Stored dataset items:
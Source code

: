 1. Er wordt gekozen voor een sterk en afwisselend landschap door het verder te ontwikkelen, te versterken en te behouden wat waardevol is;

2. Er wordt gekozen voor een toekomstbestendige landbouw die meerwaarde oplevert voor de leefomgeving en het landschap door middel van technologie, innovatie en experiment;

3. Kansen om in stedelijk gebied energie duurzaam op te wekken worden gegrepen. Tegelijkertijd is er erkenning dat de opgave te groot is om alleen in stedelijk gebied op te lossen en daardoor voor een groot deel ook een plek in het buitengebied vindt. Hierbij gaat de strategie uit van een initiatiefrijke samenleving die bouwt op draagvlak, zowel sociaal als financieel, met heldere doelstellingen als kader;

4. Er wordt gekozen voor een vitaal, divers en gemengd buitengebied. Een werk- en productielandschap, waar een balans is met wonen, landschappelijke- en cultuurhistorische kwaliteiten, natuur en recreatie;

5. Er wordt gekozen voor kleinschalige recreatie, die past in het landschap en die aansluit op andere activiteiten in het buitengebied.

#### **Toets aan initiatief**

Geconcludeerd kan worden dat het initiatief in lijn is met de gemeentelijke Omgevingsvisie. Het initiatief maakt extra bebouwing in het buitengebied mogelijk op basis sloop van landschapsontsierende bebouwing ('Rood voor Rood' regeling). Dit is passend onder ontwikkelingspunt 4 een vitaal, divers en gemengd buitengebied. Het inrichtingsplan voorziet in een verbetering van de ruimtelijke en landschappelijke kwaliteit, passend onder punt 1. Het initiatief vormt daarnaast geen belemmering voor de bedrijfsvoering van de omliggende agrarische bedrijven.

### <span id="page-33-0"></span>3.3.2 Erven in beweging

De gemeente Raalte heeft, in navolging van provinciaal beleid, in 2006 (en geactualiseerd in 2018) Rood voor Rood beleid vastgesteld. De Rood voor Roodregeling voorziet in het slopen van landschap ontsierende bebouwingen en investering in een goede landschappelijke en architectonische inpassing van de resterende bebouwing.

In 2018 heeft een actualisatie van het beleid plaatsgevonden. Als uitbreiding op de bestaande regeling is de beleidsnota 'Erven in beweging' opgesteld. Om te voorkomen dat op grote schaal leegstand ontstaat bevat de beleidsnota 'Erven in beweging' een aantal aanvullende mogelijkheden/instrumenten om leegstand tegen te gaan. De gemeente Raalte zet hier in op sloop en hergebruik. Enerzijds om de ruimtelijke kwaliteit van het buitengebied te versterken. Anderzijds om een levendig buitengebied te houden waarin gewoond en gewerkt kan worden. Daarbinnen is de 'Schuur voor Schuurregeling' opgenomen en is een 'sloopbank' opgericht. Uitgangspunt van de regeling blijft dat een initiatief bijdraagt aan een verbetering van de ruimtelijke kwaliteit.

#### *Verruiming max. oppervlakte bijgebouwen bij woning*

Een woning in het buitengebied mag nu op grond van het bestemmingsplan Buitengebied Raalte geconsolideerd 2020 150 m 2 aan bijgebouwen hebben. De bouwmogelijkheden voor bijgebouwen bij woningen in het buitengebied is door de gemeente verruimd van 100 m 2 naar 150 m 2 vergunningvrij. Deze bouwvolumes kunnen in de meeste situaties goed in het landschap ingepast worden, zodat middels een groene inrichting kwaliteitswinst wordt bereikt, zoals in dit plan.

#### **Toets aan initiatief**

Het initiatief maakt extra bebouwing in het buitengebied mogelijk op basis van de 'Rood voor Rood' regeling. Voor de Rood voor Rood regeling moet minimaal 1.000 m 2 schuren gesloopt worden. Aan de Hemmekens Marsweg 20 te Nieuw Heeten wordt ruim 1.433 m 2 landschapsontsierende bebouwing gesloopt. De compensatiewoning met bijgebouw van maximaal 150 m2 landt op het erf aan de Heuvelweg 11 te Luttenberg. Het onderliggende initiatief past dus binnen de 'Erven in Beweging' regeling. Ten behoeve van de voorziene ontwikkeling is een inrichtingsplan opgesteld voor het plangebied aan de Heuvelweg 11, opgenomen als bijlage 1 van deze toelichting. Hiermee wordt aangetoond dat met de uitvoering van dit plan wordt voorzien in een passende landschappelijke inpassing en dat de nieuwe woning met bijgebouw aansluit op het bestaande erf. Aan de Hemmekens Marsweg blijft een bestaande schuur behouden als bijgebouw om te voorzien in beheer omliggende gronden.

▸ **Exercise**:
All lines above that include the word "verbetering" should be located and copied.

▸ **Task response**:
Geconcludeerd kan worden dat het initiatief in lijn is met de gemeentelijke Omgevingsvisie. Het initiatief maakt extra bebouwing in het buitengebied mogelijk op basis sloop van landschapsontsierende bebouwing ('Rood voor Rood' regeling). Dit is passend onder ontwikkelingspunt 4 een vitaal, divers en gemengd buitengebied. Het inrichtingsplan voorziet in een verbetering van de ruimtelijke en landschappelijke kwaliteit, passend onder punt 1. Het initiatief vormt daarnaast geen belemmering voor de bedrijfsvoering van de omliggende agrarische bedrijven.
In 2018 heeft een actualisatie van het beleid plaatsgevonden. Als uitbreiding op de bestaande regeling is de beleidsnota 'Erven in beweging' opgesteld. Om te voorkomen dat op grote schaal leegstand ontstaat bevat de beleidsnota 'Erven in beweging' een aantal aanvullende mogelijkheden/instrumenten om leegstand tegen te gaan. De gemeente Raalte zet hier in op sloop en hergebruik. Enerzijds om de ruimtelijke kwaliteit van het buitengebied te versterken. Anderzijds om een levendig buitengebied te houden waarin gewoond en gewerkt kan worden. Daarbinnen is de 'Schuur voor Schuurregeling' opgenomen en is een 'sloopbank' opgericht. Uitgangspunt van de regeling blijft dat een initiatief bijdraagt aan een verbetering van de ruimtelijke kwaliteit.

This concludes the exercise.